Co-Clustering by Bipartite Spectral Graph Partitioning for Out-of-Tutor Prediction

Learning a more distributed representation of the input feature space is a powerful method to boost the performance of a given predictor. Often this is accomplished by partitioning the data into homogeneous groups by clustering so that separate models could be trained on each cluster. Intuitively each such predictor is a better representative of the members of the given cluster than a predictor trained on the entire data-set. Previous work has used this basic premise to construct a simple yet strong bagging strategy.

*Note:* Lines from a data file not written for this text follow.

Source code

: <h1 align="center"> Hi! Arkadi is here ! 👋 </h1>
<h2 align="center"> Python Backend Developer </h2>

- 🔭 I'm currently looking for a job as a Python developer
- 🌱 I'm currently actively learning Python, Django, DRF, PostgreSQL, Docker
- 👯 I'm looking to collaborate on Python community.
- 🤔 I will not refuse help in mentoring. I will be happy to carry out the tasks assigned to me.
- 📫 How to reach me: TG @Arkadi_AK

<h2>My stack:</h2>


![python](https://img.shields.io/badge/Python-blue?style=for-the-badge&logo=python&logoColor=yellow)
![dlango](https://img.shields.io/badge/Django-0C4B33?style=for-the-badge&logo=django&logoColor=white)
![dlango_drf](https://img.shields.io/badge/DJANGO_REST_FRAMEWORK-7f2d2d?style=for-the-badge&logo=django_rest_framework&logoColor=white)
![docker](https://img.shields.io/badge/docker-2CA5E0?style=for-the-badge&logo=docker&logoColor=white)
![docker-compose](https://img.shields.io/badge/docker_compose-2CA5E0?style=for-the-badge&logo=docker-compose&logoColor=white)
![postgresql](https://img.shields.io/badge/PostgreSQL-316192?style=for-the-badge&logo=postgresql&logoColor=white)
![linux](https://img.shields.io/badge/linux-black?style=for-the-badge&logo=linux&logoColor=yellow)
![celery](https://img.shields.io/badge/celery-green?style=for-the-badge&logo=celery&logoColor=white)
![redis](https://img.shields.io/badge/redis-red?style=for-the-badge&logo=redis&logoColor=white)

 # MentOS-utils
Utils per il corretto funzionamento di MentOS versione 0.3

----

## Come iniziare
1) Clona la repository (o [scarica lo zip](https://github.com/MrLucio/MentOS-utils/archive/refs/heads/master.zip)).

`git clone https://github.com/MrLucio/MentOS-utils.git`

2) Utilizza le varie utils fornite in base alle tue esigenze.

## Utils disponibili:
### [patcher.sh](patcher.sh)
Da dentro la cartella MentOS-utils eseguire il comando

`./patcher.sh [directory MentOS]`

However, such models have one significant drawback: Instances (such as students) are clustered while features (tutor usage features/items) are left alone. One-way clustering by using some objective function measures the degree of homogeneity between data instances. Often it is noticed that features also influence final prediction in homogeneous groups. This indicates a duality in the relationship between clusters of instances and clusters of features. Co-Clustering simultaneously measures the degree of homogeneity in both data instances and features, thus also achieving clustering and dimensionality reduction simultaneously. Students and features could be modelled as a bipartite graph and a simultaneous clustering could be posed as a bipartite graph partitioning problem. In this paper we integrate an effective bagging strategy with Co-Clustering and present results for prediction of out-of-tutor performance of students. We report that such a strategy is very useful and intuitive, even improving upon performance achieved by previous work.

[1]  Zachary A. Pardos,et al.  Clustering Students to Generate an Ensemble to Improve Standard Test Score Predictions , 2011, AIED.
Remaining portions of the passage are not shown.